STATEMENT OF ADMINISTRATION POLICY
(Rep. Nunes, R-California, and 2 cosponsors)
The Administration strongly opposes H.R. 1837, the Sacramento-San Joaquin Valley Water Reliability Act because the bill would unravel decades of work to forge consensus, solutions, and settlements that equitably address some of California's most complex water challenges.
H.R. 1837 would undermine five years of collaboration between local, State, and Federal stakeholders to develop the Bay-Delta Conservation Plan. It would codify 20-year old, outdated science as the basis for managing California's water resources, resulting in inequitable treatment of one group of water users over another.
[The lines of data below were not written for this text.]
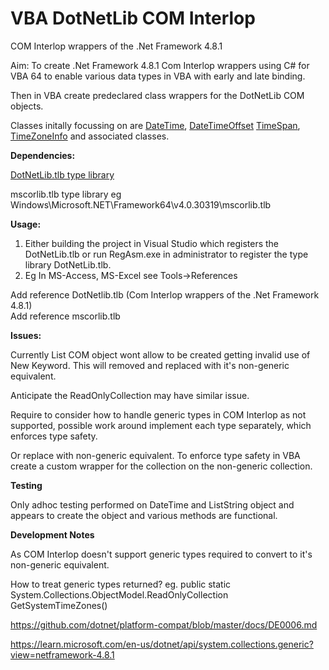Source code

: # VBA DotNetLib COM Interlop
 COM Interlop wrappers of the .Net Framework 4.8.1
 
  Aim: To create .Net Framework 4.8.1 Com Interlop wrappers using C# for VBA 64 to enable various data types in VBA with early and late binding.
 
 Then in VBA create predeclared class wrappers for the DotNetLib COM objects.
 
 Classes initally focussing on are  [DateTime](https://learn.microsoft.com/en-us/dotnet/api/system.datetime?view=netframework-4.8.1), [DateTimeOffset](https://learn.microsoft.com/en-us/dotnet/api/system.datetimeoffset?view=netframework-4.8.1) [TimeSpan](https://learn.microsoft.com/en-us/dotnet/api/system.timespan?view=netframework-4.8.1),  [TimeZoneInfo](https://learn.microsoft.com/en-us/dotnet/api/system.timezoneinfo?view=netframework-4.8.1) and associated classes.
 
 **Dependencies:**
   
[DotNetLib.tlb type library](https://github.com/MarkJohnstoneGitHub/DotNetLib/blob/main/bin/Release/DotNetLib.tlb)
   
mscorlib.tlb type library eg Windows\Microsoft.NET\Framework64\v4.0.30319\mscorlib.tlb
   
 **Usage:**
 
 1) Either building the project in Visual Studio which registers the DotNetLib.tlb or run RegAsm.exe in administrator to register the type library DotNetLib.tlb.
 2) Eg In MS-Access, MS-Excel see Tools->References
 
 Add reference DotNetlib.tlb (Com Interlop wrappers of the .Net Framework 4.8.1)  
 Add reference mscorlib.tlb
 
 **Issues:**
 
 Currently List COM object wont allow to be created getting invalid use of New Keyword.  This will removed and replaced with it's non-generic equivalent.
 
 Anticipate the ReadOnlyCollection may have similar issue.
 
 Require to consider how to handle generic types in COM Interlop as not supported, possible work around implement each type separately, which enforces type safety.  
 
 Or replace with non-generic equivalent.  To enforce type safety in VBA create a custom wrapper for the collection on the non-generic collection.
 
 **Testing**
 
 Only adhoc testing performed on DateTime and ListString object and appears to create the object and various methods are functional.
 
 **Development Notes**
  
  As COM Interlop doesn't support generic types required to convert to it's non-generic equivalent.
  
  How to treat generic types returned? eg. public static System.Collections.ObjectModel.ReadOnlyCollection<TimeZoneInfo> GetSystemTimeZones()
  
  
  https://github.com/dotnet/platform-compat/blob/master/docs/DE0006.md
 
  https://learn.microsoft.com/en-us/dotnet/api/system.collections.generic?view=netframework-4.8.1
 

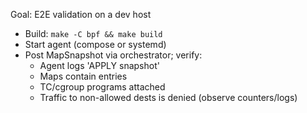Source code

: Goal: E2E validation on a dev host

- Build: `make -C bpf && make build`
- Start agent (compose or systemd)
- Post MapSnapshot via orchestrator; verify:
  - Agent logs 'APPLY snapshot'
  - Maps contain entries
  - TC/cgroup programs attached
  - Traffic to non-allowed dests is denied (observe counters/logs)

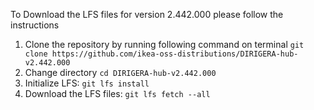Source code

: To Download the LFS files for version 2.442.000 please follow the instructions

1. Clone the repository by running following command on terminal `git clone https://github.com/ikea-oss-distributions/DIRIGERA-hub-v2.442.000`
2. Change directory `cd DIRIGERA-hub-v2.442.000`
3. Initialize LFS: `git lfs install`
4. Download the LFS files: `git lfs fetch --all`
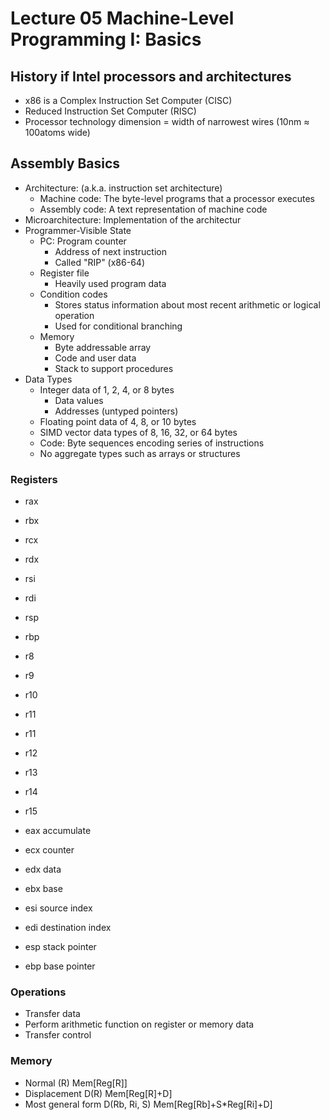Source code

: # Lecture 05 Machine-Level Programming I: Basics

## History if Intel processors and architectures

* x86 is a Complex Instruction Set Computer (CISC)
* Reduced Instruction Set Computer (RISC)
* Processor technology dimension = width of narrowest wires (10nm ≈ 100atoms wide)

## Assembly Basics

* Architecture: (a.k.a. instruction set architecture)
  * Machine code: The byte-level programs that a processor executes
  * Assembly code: A text representation of machine code
* Microarchitecture: Implementation of the architectur
* Programmer-Visible State
  * PC: Program counter
    * Address of next instruction
    * Called "RIP" (x86-64)
  * Register file
    * Heavily used program data
  * Condition codes
    * Stores status information about most recent arithmetic or logical operation
    * Used for conditional branching
  * Memory
    * Byte addressable array
    * Code and user data
    * Stack to support procedures
* Data Types
  * Integer data of 1, 2, 4, or 8 bytes
    * Data values
    * Addresses (untyped pointers)
  * Floating point data of 4, 8, or 10 bytes
  * SIMD vector data types of 8, 16, 32, or 64 bytes
  * Code: Byte sequences encoding series of instructions
  * No aggregate types such as arrays or structures

### Registers

* rax
* rbx
* rcx
* rdx
* rsi
* rdi
* rsp
* rbp
* r8
* r9
* r10
* r11
* r11
* r12
* r13
* r14
* r15

* eax accumulate
* ecx counter
* edx data
* ebx base
* esi source index
* edi destination index
* esp stack pointer
* ebp base pointer

### Operations

* Transfer data
* Perform arithmetic function on register or memory data
* Transfer control

### Memory

* Normal (R) Mem[Reg[R]]
* Displacement D(R) Mem[Reg[R]+D]
* Most general form D(Rb, Ri, S) Mem[Reg[Rb]+S*Reg[Ri]+D]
And, contrary to 100 years of reclamation law that exhibits congressional deference to State water law, the bill would preempt California water law.
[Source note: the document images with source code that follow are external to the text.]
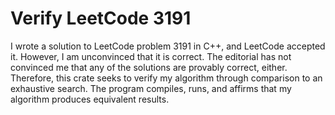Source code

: # Verify LeetCode 3191

I wrote a solution to LeetCode problem 3191 in C++, and LeetCode accepted it. However, I am unconvinced that it is correct. The editorial has not convinced me that any of the solutions are provably correct, either. Therefore, this crate seeks to verify my algorithm through comparison to an exhaustive search. The program compiles, runs, and affirms that my algorithm produces equivalent results.

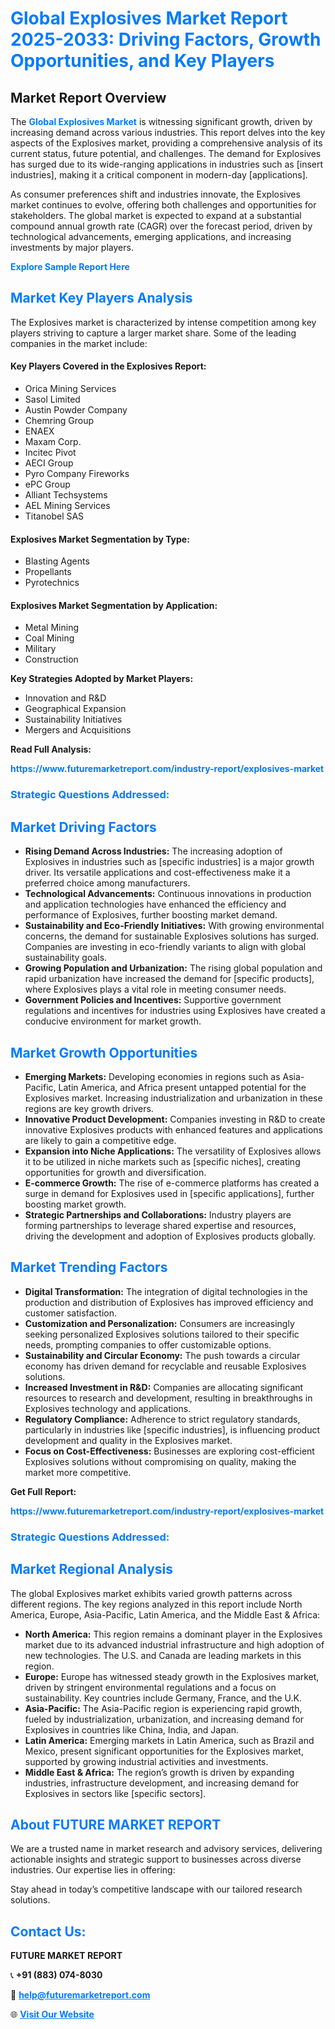 <h1 style="color: #007BFF;">Global Explosives Market Report 2025-2033: Driving Factors, Growth Opportunities, and Key Players</h1>

<section id="overview">
<h2>Market Report Overview</h2>
<p>The <a href="https://www.futuremarketreport.com/industry-report/explosives-market" style="color: #007BFF; text-decoration: none;"><strong>Global Explosives Market</strong></a> is witnessing significant growth, driven by increasing demand across various industries. This report delves into the key aspects of the Explosives market, providing a comprehensive analysis of its current status, future potential, and challenges. The demand for Explosives has surged due to its wide-ranging applications in industries such as [insert industries], making it a critical component in modern-day [applications].</p>
<p>As consumer preferences shift and industries innovate, the Explosives market continues to evolve, offering both challenges and opportunities for stakeholders. The global market is expected to expand at a substantial compound annual growth rate (CAGR) over the forecast period, driven by technological advancements, emerging applications, and increasing investments by major players.</p>
</section>

<section id="overview">
<p><a href="https://www.futuremarketreport.com/request-sample/reportId=62921" style="color: #007BFF; text-decoration: none;"><strong>Explore Sample Report Here</strong></a></p>
</section>

<section id="key-players">
<h2 style="color: #007BFF;">Market Key Players Analysis</h2>
<p>The Explosives market is characterized by intense competition among key players striving to capture a larger market share. Some of the leading companies in the market include:</p>
<h4>Key Players Covered in the Explosives Report:</h4>
<ul><li>Orica Mining Services</li><li>Sasol Limited</li><li>Austin Powder Company</li><li>Chemring Group</li><li>ENAEX</li><li>Maxam Corp.</li><li>Incitec Pivot</li><li>AECI Group</li><li>Pyro Company Fireworks</li><li>ePC Group</li><li>Alliant Techsystems</li><li>AEL Mining Services</li><li>Titanobel SAS</li></ul>
<h4>Explosives Market Segmentation by Type:</h4>
<ul><li>Blasting Agents</li><li>Propellants</li><li>Pyrotechnics</li></ul>

<h4>Explosives Market Segmentation by Application:</h4>
<ul><li>Metal Mining</li><li>Coal Mining</li><li>Military</li><li>Construction</li></ul>
<p><strong>Key Strategies Adopted by Market Players:</strong></p>
<ul>
<li>Innovation and R&D</li>
<li>Geographical Expansion</li>
<li>Sustainability Initiatives</li>
<li>Mergers and Acquisitions</li>
</ul>
</section>

<section>
<p><strong>Read Full Analysis: </strong></p><a href="https://www.futuremarketreport.com/industry-report/explosives-market" style="color: #007BFF; text-decoration: none;"><strong>https://www.futuremarketreport.com/industry-report/explosives-market</strong></a>
<h3 style="color: #007BFF;">Strategic Questions Addressed:</h3>
</section>

<section id="driving-factors">
<h2 style="color: #007BFF;">Market Driving Factors</h2>
<ul>
<li><strong>Rising Demand Across Industries:</strong> The increasing adoption of Explosives in industries such as [specific industries] is a major growth driver. Its versatile applications and cost-effectiveness make it a preferred choice among manufacturers.</li>
<li><strong>Technological Advancements:</strong> Continuous innovations in production and application technologies have enhanced the efficiency and performance of Explosives, further boosting market demand.</li>
<li><strong>Sustainability and Eco-Friendly Initiatives:</strong> With growing environmental concerns, the demand for sustainable Explosives solutions has surged. Companies are investing in eco-friendly variants to align with global sustainability goals.</li>
<li><strong>Growing Population and Urbanization:</strong> The rising global population and rapid urbanization have increased the demand for [specific products], where Explosives plays a vital role in meeting consumer needs.</li>
<li><strong>Government Policies and Incentives:</strong> Supportive government regulations and incentives for industries using Explosives have created a conducive environment for market growth.</li>
</ul>
</section>

<section id="growth-opportunities">
<h2 style="color: #007BFF;">Market Growth Opportunities</h2>
<ul>
<li><strong>Emerging Markets:</strong> Developing economies in regions such as Asia-Pacific, Latin America, and Africa present untapped potential for the Explosives market. Increasing industrialization and urbanization in these regions are key growth drivers.</li>
<li><strong>Innovative Product Development:</strong> Companies investing in R&D to create innovative Explosives products with enhanced features and applications are likely to gain a competitive edge.</li>
<li><strong>Expansion into Niche Applications:</strong> The versatility of Explosives allows it to be utilized in niche markets such as [specific niches], creating opportunities for growth and diversification.</li>
<li><strong>E-commerce Growth:</strong> The rise of e-commerce platforms has created a surge in demand for Explosives used in [specific applications], further boosting market growth.</li>
<li><strong>Strategic Partnerships and Collaborations:</strong> Industry players are forming partnerships to leverage shared expertise and resources, driving the development and adoption of Explosives products globally.</li>
</ul>
</section>

<section id="trending-factors">
<h2 style="color: #007BFF;">Market Trending Factors</h2>
<ul>
<li><strong>Digital Transformation:</strong> The integration of digital technologies in the production and distribution of Explosives has improved efficiency and customer satisfaction.</li>
<li><strong>Customization and Personalization:</strong> Consumers are increasingly seeking personalized Explosives solutions tailored to their specific needs, prompting companies to offer customizable options.</li>
<li><strong>Sustainability and Circular Economy:</strong> The push towards a circular economy has driven demand for recyclable and reusable Explosives solutions.</li>
<li><strong>Increased Investment in R&D:</strong> Companies are allocating significant resources to research and development, resulting in breakthroughs in Explosives technology and applications.</li>
<li><strong>Regulatory Compliance:</strong> Adherence to strict regulatory standards, particularly in industries like [specific industries], is influencing product development and quality in the Explosives market.</li>
<li><strong>Focus on Cost-Effectiveness:</strong> Businesses are exploring cost-efficient Explosives solutions without compromising on quality, making the market more competitive.</li>
</ul>
</section>

<section>
<p><strong>Get Full Report: </strong></p><a href="https://www.futuremarketreport.com/industry-report/explosives-market" style="color: #007BFF; text-decoration: none;"><strong>https://www.futuremarketreport.com/industry-report/explosives-market</strong></a>
<h3 style="color: #007BFF;">Strategic Questions Addressed:</h3>
</section>


<section id="regional-analysis">
<h2 style="color: #007BFF;">Market Regional Analysis</h2>
<p>The global Explosives market exhibits varied growth patterns across different regions. The key regions analyzed in this report include North America, Europe, Asia-Pacific, Latin America, and the Middle East & Africa:</p>
<ul>
<li><strong>North America:</strong> This region remains a dominant player in the Explosives market due to its advanced industrial infrastructure and high adoption of new technologies. The U.S. and Canada are leading markets in this region.</li>
<li><strong>Europe:</strong> Europe has witnessed steady growth in the Explosives market, driven by stringent environmental regulations and a focus on sustainability. Key countries include Germany, France, and the U.K.</li>
<li><strong>Asia-Pacific:</strong> The Asia-Pacific region is experiencing rapid growth, fueled by industrialization, urbanization, and increasing demand for Explosives in countries like China, India, and Japan.</li>
<li><strong>Latin America:</strong> Emerging markets in Latin America, such as Brazil and Mexico, present significant opportunities for the Explosives market, supported by growing industrial activities and investments.</li>
<li><strong>Middle East & Africa:</strong> The region’s growth is driven by expanding industries, infrastructure development, and increasing demand for Explosives in sectors like [specific sectors].</li>
</ul>
</section>

<footer>
<h2 style="color: #007BFF;">About FUTURE MARKET REPORT</h2>
<p>We are a trusted name in market research and advisory services, delivering actionable insights and strategic support to businesses across diverse industries. Our expertise lies in offering:</p>

<p>Stay ahead in today’s competitive landscape with our tailored research solutions.</p>

<h2 style="color: #007BFF;">Contact Us:</h2>
<p><strong>FUTURE MARKET REPORT</strong></p>
<p>📞 <strong>+91 (883) 074-8030</strong></p>
<p>📧 <strong><a href="mailto:help@futuremarketreport.com" style="color: #007BFF;">help@futuremarketreport.com</a></strong></p>
<p>🌐 <strong><a href="https://www.futuremarketreport.com/" style="color: #007BFF;">Visit Our Website</a></strong></p>
</footer>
The bill also would reject the long-standing principle that beneficiaries should pay both the cost of developing water supplies and of mitigating any resulting development impacts, and would exacerbate current water shortages by repealing water pricing reforms that provide incentives for contractors to conserve water supplies.
Finally, H.R. 1837 would repeal the San Joaquin River Settlement Agreement, which the Congress enacted to resolve 18 years of contentious litigation. Repeal of the settlement agreement would likely result in the resumption of costly litigation, creating an uncertain future for river restoration and water delivery operations for all water users on the San Joaquin River.
The Administration strongly supports efforts to provide a more reliable water supply for California and to protect, restore, and enhance the overall quality of the Bay-Delta environment. The Administration has taken great strides toward achieving these co-equal goals through a coordinated Federal Action Plan, which has strengthened collaboration between Federal agencies and the State of California while achieving solid results. Unfortunately, H.R. 1837 would undermine these efforts and the progress that has been made. For this reason, were the Congress to pass H.R. 1837, the President's senior advisors would recommend that he veto the bill.